Did the “factory” Remington ammo come with the rifle?
My thoughts are you may have gotten someone’s reloads in the original boxes.
Having a bullet set back into the case could well be that the shell was in the magazine and set back under recoil.
Not saying it can’t happen but usually Remington factory ammo is set with pretty tight neck tension.
 
Sounds like you've got it solved, but if you;re still looking for advice:

First, buy good ammo for it. If that fails, handload for it and slow it down - work your way up, and stop when accuracy starts to fall off again (you'll find 2 accuracy "nodes" as you make your way toward maximum). Velocity and accuracy, a lot of the time, are trade-offs. Pretty rare to get both. That's been my experience anyway.

By the way, a 1 1/2 - 2" group on a hunting rifle isn't really all that bad - you should try to do better of course if that's important to you, but the rifle is perfectly suitable for big game with groups like that.
 
Sounds like you've got it solved, but if you;re still looking for advice:

First, buy good ammo for it. If that fails, handload for it and slow it down - work your way up, and stop when accuracy starts to fall off again (you'll find 2 accuracy "nodes" as you make your way toward maximum). Velocity and accuracy, a lot of the time, are trade-offs. Pretty rare to get both. That's been my experience anyway.

By the way, a 1 1/2 - 2" group on a hunting rifle isn't really all that bad - you should try to do better of course if that's important to you, but the rifle is perfectly suitable for big game with groups like that.

Definitely, and 3 shot groups just aren't a very good statistical analysis of what that gun can do...or the shooter with it. That's what this is showing you. A solid 2" at 100 yard rifle may give you a .75" group and then follow it with the 2" group with most being somewhere in between.

But if you always got that 2 MOA potential out of it you'd be a world class shooter :)

It'll definitely fill freezers.
 
Sounds like you've found your problem.
I had a 1970 something M70 in 264 that was my go to everyday rifle in the 80's. It would shoot between 1 inch and 1.5 inch groups at 100 yards with most of my handloads until I burned the throat out of it. After that I had it bored to .308 and made a 300 win mag out of it and that shot well too.
 
If careful, you can get 1500 out of a 264. At least that's the number most often mentioned. There are guys who can burn them out a lot faster than that.

True. But the majority of hunters will not see that round count in their lifetime. I had a 264 for a while. I could never get the speeds out of it I thought it should do, so I rechambered it to a 6.5 STW. - dan
 
How long did it last?

I purchased the rifle used but it was like new and didn't have a lot of rounds through it.

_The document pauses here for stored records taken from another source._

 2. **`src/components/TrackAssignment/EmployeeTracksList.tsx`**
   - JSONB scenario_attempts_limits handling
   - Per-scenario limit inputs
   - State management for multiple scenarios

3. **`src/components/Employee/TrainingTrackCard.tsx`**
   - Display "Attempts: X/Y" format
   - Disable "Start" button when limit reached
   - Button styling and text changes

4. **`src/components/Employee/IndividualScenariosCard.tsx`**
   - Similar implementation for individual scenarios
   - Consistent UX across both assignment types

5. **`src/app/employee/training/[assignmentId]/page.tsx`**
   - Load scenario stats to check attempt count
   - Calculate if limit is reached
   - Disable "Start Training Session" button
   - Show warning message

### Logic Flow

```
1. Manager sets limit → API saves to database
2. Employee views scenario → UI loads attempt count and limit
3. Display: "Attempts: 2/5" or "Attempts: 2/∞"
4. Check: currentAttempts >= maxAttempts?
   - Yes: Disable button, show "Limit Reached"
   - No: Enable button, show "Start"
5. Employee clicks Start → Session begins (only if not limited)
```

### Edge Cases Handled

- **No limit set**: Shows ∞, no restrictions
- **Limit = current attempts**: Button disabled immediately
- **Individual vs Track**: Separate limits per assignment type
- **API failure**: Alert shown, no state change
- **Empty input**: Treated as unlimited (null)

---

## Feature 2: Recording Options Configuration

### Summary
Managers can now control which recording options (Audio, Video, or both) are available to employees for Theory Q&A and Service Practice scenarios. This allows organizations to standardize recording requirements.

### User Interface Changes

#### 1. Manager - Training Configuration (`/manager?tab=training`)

I figured that I put less than a thousand through it total but every one of them was full power, I didn't know about reducing charges back then.... :) In those days that rifle lived in my pickup truck on the ranch and it got used almost daily then served as my main hunting rifle in the fall so it saw a lot of service and seldom got cleaned. By the time the accuracy dropped off the pits in the throat were too deep to rebore to .284 so I had the smith take it out to .308 A friend of mine still has this rifle and it shoots well.
I have a pre-64 M70 in 264 with a 26 inch barrel now, it's a mate to my 300 H&H but these rifles are in good original condition and get fondled a lot more than they get shot.
 
40-60 rounds is enough to foul a gun to the point accuracy drops off?

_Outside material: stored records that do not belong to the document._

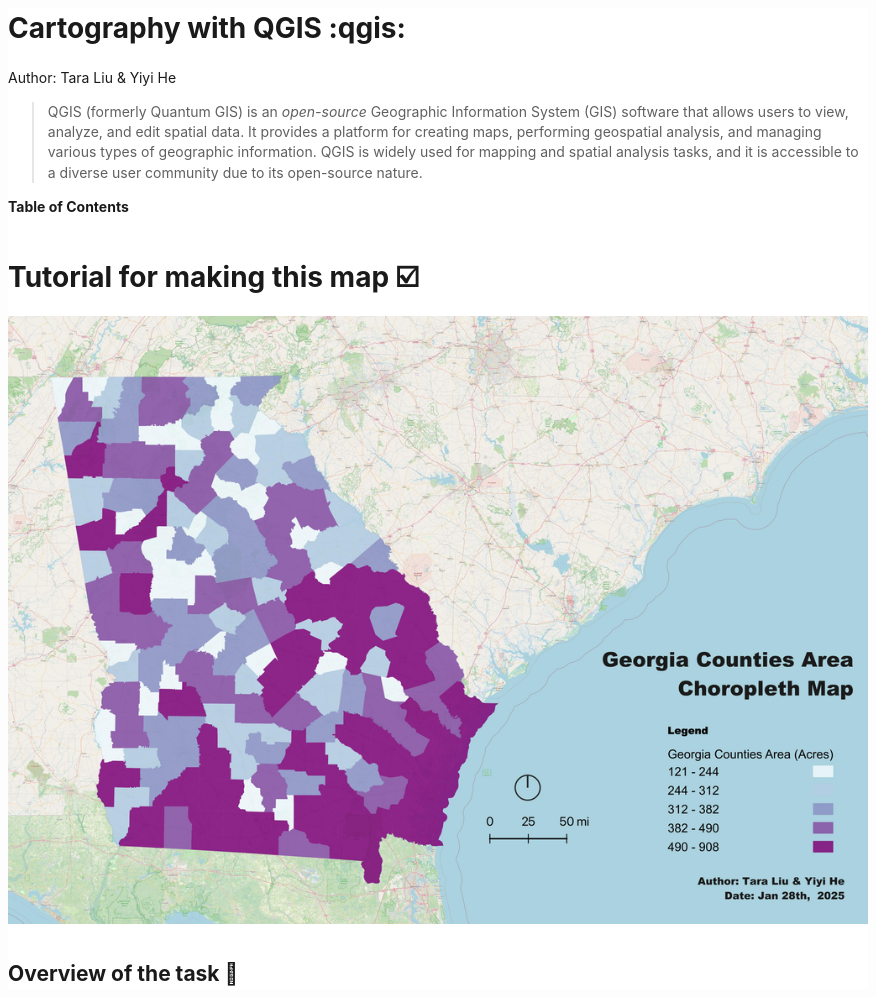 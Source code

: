 # Cartography with QGIS :qgis:

Author: Tara Liu & Yiyi He

> QGIS (formerly Quantum GIS) is an *open-source* Geographic Information System (GIS) software that allows users to view, analyze, and edit spatial data. It provides a platform for creating maps, performing geospatial analysis, and managing various types of geographic information. QGIS is widely used for mapping and spatial analysis tasks, and it is accessible to a diverse user community due to its open-source nature.
> 

**Table of Contents**

# Tutorial for making this map ☑️

![Map2.jpg](img/Map2.jpg)

## **Overview of the task** 👀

It's certainly possible. RemRugChester barrels can be seriously rough and every once in a while the factory will let a turd slip out.
I sometimes wish I never bought that cheap chinesium Teslong bore scope off Amazon...there are some things you just can't un-see!
 
It's certainly possible. RemRugChester factory barrels can be seriously rough.
I sometimes wish I never bought that cheap chinesium Teslong bore scope off Amazon...there are some things you just can't un-see!

WOW. Never had one that fouled up enough that 40-60 rounds degrades accuracy. That must be shockingly bad.
 
WOW. Never had one that fouled up enough that 40-60 rounds degrades accuracy. That must be shockingly bad.

It would be a worst case scenario for sure. A buddy of mine had a Savage 110 that would pick-up copper from a box of bullets ten feet away on the reloading bench. You could see the tooling chatter with the naked eye.
I tried to convince him that this was a warranty issue, but after a cleaning session with Wipe-out it would shoot half decent for a few groupings and him being a one-gun once a year hunter type guy he was fine with it.
 
40-60 rounds is enough to foul a gun to the point accuracy drops off?

It can be. There have been some seriously rough barrels that snuck through QC over the years. Particularly 264's for some reason, they are very sensitive (the two I loaded for, mine and one other were) to anything that changes that chamber, throat, leade, and bore dimensions. - dan
 
It can be. There have been some seriously rough barrels that snuck through QC over the years. Particularly 264's for some reason, they are very sensitive (the two I loaded for, mine and one other were) to anything that changes that chamber, throat, leade, and bore dimensions. - dan

Huh! Did not know that about the 264s in general, thanks Dan.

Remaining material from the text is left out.